(Stored data entries)
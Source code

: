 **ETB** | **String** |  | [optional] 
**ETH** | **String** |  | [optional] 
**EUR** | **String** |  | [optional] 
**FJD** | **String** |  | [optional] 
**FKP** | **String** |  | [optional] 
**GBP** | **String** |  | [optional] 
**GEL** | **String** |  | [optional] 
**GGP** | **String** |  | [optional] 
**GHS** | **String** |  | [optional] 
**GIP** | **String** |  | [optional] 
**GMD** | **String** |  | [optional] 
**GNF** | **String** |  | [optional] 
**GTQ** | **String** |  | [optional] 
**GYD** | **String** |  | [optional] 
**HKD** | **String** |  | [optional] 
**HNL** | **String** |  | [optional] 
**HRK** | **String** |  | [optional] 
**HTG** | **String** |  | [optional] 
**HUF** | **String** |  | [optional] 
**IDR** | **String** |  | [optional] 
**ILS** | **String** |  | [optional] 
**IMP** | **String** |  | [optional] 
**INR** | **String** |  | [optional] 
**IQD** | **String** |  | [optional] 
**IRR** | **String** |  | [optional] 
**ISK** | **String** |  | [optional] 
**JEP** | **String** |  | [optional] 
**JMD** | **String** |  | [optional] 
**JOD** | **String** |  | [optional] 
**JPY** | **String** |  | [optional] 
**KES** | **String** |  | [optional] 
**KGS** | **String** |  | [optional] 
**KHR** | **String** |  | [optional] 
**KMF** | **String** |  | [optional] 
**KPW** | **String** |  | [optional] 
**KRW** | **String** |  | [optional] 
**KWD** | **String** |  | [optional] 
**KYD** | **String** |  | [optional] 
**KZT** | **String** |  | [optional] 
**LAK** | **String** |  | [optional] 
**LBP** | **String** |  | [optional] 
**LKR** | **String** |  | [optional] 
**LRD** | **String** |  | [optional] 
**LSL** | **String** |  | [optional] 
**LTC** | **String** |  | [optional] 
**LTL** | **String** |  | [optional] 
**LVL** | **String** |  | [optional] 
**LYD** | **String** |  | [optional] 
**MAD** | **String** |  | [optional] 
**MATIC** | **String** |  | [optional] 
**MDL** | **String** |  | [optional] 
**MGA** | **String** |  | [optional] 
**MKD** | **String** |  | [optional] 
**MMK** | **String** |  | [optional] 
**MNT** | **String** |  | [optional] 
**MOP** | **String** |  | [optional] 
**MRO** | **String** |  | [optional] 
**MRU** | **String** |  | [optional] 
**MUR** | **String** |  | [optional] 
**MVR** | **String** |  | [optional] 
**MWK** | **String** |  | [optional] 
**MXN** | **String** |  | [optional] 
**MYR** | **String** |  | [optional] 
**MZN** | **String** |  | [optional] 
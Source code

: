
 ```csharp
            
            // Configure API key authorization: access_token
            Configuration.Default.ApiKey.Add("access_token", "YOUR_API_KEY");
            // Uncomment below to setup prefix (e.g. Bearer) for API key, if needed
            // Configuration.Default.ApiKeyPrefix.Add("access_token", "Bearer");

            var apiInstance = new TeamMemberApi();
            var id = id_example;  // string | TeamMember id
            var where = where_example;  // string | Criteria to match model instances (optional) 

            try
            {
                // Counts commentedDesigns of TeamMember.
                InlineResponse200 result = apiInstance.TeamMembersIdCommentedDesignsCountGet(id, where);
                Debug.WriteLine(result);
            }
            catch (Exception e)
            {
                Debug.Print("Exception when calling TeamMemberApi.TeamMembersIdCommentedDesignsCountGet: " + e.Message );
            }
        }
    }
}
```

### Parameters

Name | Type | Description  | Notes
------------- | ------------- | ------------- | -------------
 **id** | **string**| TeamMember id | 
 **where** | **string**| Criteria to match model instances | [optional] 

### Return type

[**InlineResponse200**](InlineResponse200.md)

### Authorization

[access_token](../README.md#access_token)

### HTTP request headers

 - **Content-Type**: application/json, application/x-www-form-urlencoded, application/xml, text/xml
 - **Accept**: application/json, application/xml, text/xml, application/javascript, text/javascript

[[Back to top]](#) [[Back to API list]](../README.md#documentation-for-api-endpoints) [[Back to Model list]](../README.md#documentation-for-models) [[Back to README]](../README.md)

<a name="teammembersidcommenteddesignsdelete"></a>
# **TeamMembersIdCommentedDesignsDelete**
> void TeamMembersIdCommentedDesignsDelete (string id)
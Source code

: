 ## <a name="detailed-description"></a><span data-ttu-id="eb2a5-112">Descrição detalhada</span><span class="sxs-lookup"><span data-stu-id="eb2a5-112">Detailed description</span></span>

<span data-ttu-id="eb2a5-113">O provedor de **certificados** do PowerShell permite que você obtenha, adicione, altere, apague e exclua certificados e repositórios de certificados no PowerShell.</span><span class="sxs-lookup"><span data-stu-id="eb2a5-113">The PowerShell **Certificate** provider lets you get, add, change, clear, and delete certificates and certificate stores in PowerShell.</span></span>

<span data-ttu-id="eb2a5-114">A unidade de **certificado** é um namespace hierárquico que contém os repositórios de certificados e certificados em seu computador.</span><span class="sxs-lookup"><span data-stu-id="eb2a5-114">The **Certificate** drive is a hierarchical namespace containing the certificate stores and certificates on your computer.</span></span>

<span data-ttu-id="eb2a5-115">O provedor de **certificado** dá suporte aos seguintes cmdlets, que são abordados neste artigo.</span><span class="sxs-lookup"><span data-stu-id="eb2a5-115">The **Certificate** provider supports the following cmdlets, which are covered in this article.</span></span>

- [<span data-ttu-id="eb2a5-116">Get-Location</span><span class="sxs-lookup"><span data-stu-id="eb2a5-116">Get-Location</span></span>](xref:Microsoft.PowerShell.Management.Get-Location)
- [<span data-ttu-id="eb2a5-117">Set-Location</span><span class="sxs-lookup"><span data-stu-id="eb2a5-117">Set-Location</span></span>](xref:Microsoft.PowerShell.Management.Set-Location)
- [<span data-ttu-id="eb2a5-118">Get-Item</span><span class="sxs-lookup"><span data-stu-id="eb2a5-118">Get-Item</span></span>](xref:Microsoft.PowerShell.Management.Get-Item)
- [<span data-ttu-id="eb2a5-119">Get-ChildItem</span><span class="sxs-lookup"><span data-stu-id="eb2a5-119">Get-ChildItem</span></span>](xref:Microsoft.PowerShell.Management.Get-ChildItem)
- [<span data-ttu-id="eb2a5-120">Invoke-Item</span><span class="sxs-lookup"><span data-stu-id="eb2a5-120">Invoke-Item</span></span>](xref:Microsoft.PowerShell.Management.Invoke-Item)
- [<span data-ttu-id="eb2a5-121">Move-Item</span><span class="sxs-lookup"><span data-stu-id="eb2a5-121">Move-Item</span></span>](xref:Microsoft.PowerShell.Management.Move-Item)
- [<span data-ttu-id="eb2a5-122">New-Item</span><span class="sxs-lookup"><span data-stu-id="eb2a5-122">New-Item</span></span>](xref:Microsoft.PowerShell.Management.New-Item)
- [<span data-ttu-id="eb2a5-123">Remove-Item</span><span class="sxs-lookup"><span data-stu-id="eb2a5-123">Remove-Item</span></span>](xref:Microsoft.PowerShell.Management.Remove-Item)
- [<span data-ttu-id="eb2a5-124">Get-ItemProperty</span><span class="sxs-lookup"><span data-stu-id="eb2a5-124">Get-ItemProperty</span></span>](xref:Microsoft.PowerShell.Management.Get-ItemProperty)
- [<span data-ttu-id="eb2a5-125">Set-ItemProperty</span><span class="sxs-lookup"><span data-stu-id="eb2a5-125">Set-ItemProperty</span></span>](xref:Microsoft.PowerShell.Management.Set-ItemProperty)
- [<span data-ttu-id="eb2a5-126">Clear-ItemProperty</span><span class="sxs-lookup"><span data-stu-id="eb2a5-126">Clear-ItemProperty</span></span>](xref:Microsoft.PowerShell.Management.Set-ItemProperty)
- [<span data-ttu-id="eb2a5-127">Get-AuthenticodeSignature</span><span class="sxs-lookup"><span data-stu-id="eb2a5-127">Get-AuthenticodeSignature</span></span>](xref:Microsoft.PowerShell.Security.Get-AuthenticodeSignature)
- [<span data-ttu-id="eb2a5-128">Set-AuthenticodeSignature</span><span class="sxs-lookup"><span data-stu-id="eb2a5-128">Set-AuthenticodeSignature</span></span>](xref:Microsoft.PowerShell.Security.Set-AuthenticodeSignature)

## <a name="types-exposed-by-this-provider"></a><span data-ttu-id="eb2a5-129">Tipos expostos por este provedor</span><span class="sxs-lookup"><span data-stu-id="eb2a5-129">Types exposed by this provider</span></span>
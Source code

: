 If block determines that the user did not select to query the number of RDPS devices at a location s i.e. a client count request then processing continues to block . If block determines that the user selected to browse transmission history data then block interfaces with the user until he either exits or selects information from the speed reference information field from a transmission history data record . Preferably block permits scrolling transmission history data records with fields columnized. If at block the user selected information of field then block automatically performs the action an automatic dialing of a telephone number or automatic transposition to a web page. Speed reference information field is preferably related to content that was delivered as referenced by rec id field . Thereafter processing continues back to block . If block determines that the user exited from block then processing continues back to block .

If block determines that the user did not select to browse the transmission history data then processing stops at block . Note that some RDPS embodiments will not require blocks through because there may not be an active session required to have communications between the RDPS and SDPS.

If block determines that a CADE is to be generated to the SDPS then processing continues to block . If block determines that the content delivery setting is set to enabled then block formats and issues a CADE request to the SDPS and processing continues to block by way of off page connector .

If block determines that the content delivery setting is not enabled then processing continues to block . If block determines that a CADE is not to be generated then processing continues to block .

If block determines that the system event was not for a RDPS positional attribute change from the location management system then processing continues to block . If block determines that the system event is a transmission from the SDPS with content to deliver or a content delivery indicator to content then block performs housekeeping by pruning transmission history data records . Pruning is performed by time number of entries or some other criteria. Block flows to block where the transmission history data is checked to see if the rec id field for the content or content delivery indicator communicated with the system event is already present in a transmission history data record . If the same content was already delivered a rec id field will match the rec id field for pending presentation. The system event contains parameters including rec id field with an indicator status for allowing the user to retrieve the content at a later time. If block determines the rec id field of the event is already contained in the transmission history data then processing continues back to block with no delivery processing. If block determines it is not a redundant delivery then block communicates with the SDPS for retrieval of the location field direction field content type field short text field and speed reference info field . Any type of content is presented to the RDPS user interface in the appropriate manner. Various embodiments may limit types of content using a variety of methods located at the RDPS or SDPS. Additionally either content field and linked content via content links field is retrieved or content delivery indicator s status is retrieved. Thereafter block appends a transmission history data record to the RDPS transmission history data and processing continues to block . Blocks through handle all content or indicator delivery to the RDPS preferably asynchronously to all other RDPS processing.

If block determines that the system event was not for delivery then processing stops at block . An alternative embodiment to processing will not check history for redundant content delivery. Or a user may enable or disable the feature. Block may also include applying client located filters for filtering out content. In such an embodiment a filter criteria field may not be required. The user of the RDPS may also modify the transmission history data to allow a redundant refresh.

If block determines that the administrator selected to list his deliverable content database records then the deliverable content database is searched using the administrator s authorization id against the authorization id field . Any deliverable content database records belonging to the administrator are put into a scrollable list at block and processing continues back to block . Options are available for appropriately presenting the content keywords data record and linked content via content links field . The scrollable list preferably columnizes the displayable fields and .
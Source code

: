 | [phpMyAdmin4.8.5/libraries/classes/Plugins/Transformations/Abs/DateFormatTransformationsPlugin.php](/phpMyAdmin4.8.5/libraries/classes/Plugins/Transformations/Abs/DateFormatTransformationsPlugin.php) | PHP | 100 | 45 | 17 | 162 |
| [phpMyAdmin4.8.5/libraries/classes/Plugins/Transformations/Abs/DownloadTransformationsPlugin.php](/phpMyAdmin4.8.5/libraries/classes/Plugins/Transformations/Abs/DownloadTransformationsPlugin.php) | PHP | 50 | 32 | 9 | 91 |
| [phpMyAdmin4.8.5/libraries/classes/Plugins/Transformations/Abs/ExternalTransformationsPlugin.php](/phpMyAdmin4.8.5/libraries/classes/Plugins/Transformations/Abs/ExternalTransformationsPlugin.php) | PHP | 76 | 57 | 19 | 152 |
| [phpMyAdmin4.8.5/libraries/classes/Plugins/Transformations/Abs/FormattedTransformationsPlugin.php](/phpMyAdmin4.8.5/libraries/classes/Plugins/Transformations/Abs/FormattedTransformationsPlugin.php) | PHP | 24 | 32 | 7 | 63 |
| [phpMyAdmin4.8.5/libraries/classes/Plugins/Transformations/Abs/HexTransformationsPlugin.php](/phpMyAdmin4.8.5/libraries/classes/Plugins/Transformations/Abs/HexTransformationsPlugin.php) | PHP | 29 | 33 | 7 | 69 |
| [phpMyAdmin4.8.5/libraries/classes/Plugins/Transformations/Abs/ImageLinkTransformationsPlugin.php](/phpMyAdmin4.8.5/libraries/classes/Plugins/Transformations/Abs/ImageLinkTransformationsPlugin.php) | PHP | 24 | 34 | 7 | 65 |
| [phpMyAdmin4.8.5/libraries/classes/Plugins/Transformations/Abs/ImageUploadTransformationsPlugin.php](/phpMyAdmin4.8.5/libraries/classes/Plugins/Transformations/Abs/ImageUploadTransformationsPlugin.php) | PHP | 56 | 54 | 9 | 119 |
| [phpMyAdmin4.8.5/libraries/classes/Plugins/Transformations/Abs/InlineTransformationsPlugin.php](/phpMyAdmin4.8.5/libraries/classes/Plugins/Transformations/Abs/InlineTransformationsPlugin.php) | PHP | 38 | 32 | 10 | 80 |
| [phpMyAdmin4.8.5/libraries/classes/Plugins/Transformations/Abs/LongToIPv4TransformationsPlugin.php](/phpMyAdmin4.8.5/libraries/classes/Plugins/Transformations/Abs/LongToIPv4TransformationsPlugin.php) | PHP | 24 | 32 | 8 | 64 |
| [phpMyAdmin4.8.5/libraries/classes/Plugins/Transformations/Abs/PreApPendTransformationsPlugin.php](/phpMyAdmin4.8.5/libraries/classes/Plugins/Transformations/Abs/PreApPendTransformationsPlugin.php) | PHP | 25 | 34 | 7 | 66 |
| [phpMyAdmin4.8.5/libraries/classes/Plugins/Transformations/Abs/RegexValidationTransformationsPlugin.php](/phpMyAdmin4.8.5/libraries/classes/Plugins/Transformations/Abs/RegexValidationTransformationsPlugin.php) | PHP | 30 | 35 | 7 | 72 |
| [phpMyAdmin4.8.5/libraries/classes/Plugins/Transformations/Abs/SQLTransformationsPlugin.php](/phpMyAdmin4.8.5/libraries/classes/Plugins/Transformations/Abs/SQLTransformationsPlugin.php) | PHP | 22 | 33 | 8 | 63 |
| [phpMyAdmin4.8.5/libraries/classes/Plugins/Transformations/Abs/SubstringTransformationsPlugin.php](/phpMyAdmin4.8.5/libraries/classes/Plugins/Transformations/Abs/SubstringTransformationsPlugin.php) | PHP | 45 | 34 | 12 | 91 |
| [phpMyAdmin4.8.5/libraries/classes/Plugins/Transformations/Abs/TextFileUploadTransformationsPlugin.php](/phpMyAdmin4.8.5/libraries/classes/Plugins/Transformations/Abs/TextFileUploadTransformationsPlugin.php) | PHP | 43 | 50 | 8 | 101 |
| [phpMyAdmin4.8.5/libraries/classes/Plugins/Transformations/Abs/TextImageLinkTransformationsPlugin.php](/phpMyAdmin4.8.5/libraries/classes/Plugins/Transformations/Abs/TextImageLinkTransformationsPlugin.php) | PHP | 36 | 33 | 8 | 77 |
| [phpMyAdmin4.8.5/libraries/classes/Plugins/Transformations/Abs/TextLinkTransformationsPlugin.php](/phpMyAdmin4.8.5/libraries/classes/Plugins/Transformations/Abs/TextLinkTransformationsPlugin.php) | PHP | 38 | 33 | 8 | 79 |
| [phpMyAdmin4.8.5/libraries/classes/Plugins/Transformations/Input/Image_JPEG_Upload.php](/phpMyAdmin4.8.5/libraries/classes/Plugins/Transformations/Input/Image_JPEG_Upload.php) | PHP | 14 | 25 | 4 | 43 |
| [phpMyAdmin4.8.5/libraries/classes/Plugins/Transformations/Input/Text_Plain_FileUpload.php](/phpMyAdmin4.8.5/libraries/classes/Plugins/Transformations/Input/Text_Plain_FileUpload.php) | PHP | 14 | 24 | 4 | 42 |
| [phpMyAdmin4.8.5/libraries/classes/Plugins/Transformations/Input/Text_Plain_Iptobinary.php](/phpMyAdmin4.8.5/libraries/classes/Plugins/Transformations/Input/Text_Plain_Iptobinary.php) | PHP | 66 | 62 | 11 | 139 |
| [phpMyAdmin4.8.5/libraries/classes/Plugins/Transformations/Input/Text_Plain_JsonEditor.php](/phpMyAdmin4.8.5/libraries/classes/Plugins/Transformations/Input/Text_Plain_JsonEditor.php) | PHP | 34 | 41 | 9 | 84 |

• [WHAT IS EXPECTED] Filter the data for the string "Input". Copy each matching line.

• [SOLUTION BELOW]
| [phpMyAdmin4.8.5/libraries/classes/Plugins/Transformations/Input/Image_JPEG_Upload.php](/phpMyAdmin4.8.5/libraries/classes/Plugins/Transformations/Input/Image_JPEG_Upload.php) | PHP | 14 | 25 | 4 | 43 |
| [phpMyAdmin4.8.5/libraries/classes/Plugins/Transformations/Input/Text_Plain_FileUpload.php](/phpMyAdmin4.8.5/libraries/classes/Plugins/Transformations/Input/Text_Plain_FileUpload.php) | PHP | 14 | 24 | 4 | 42 |
| [phpMyAdmin4.8.5/libraries/classes/Plugins/Transformations/Input/Text_Plain_Iptobinary.php](/phpMyAdmin4.8.5/libraries/classes/Plugins/Transformations/Input/Text_Plain_Iptobinary.php) | PHP | 66 | 62 | 11 | 139 |
| [phpMyAdmin4.8.5/libraries/classes/Plugins/Transformations/Input/Text_Plain_JsonEditor.php](/phpMyAdmin4.8.5/libraries/classes/Plugins/Transformations/Input/Text_Plain_JsonEditor.php) | PHP | 34 | 41 | 9 | 84 |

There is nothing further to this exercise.